§ WHAT TO WORK ON: Copy out each line featuring the string "diese" from the entries beneath.

SOURCE MATERIAL: Begin

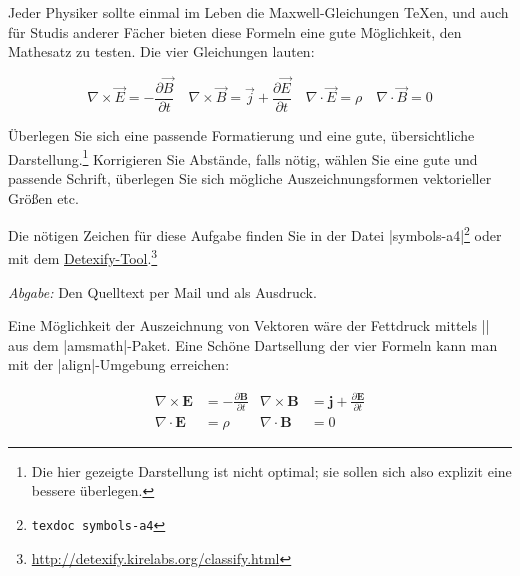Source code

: \documentclass{scrartcl}
\newcommand{\abgabe}[1]{\par\noindent\textit{Abgabe:} #1}
\begin{document}
\begin{question}[subtitle=Maxwell-Gleichungen]{6}
	Jeder Physiker sollte einmal im Leben die Maxwell-Gleichungen \TeX{}en, und auch für Studis anderer Fächer bieten diese Formeln eine gute Möglichkeit, den Mathesatz zu testen. Die vier Gleichungen lauten:

	\[\textstyle \nabla \times \vec E = -\frac{\partial \vec B}{\partial t}\quad \nabla \times \vec B = \vec j + \frac{\partial \vec E}{\partial t}\quad \nabla \cdot \vec E = \rho\quad 
	\nabla \cdot \vec B = 0\]
	
	\noindent Überlegen Sie sich eine passende Formatierung und eine gute, übersichtliche Darstellung.\footnote{Die hier gezeigte Darstellung ist nicht optimal; sie sollen sich also explizit eine bessere überlegen.} Korrigieren Sie Abstände, falls nötig, wählen Sie eine gute und passende Schrift, überlegen Sie sich mögliche Auszeichnungsformen vektorieller Größen etc.
	
	Die nötigen Zeichen für diese Aufgabe finden Sie in der Datei |symbols-a4|\footnote{\texttt{texdoc symbols-a4}} oder mit dem \href{http://detexify.kirelabs.org/classify.html}{Detexify-Tool}.\footnote{\url{http://detexify.kirelabs.org/classify.html}}
	
	\abgabe{Den Quelltext per Mail und als Ausdruck.}
\end{question}

\newsavebox{\SolutionCodeA}
\begin{lrbox}{\SolutionCodeA}
\begin{minipage}{\textwidth}
Eine Möglichkeit der Auszeichnung von Vektoren wäre der Fettdruck mittels |\pmb| aus dem |amsmath|-Paket. Eine Schöne Dartsellung der vier Formeln kann man mit der |align|-Umgebung erreichen:
\begin{LTXexample}
\begin{align*}
  \nabla \times \pmb E &= -\frac{\partial \pmb B}{\partial t} &
  \nabla \times \pmb B &= \pmb j + \frac{\partial \pmb E}{\partial t}\\
  \nabla \cdot \pmb E &= \rho &
  \nabla \cdot \pmb B &= 0
\end{align*}
\end{LTXexample}
\end{minipage}
\end{lrbox}

\begin{solution}
\noindent\usebox\SolutionCodeA
\end{solution}
\end{document}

SOURCE MATERIAL: End

§ ANSWER FOR THIS EXERCISE:
	Jeder Physiker sollte einmal im Leben die Maxwell-Gleichungen \TeX{}en, und auch für Studis anderer Fächer bieten diese Formeln eine gute Möglichkeit, den Mathesatz zu testen. Die vier Gleichungen lauten:
	Die nötigen Zeichen für diese Aufgabe finden Sie in der Datei |symbols-a4|\footnote{\texttt{texdoc symbols-a4}} oder mit dem \href{http://detexify.kirelabs.org/classify.html}{Detexify-Tool}.\footnote{\url{http://detexify.kirelabs.org/classify.html}}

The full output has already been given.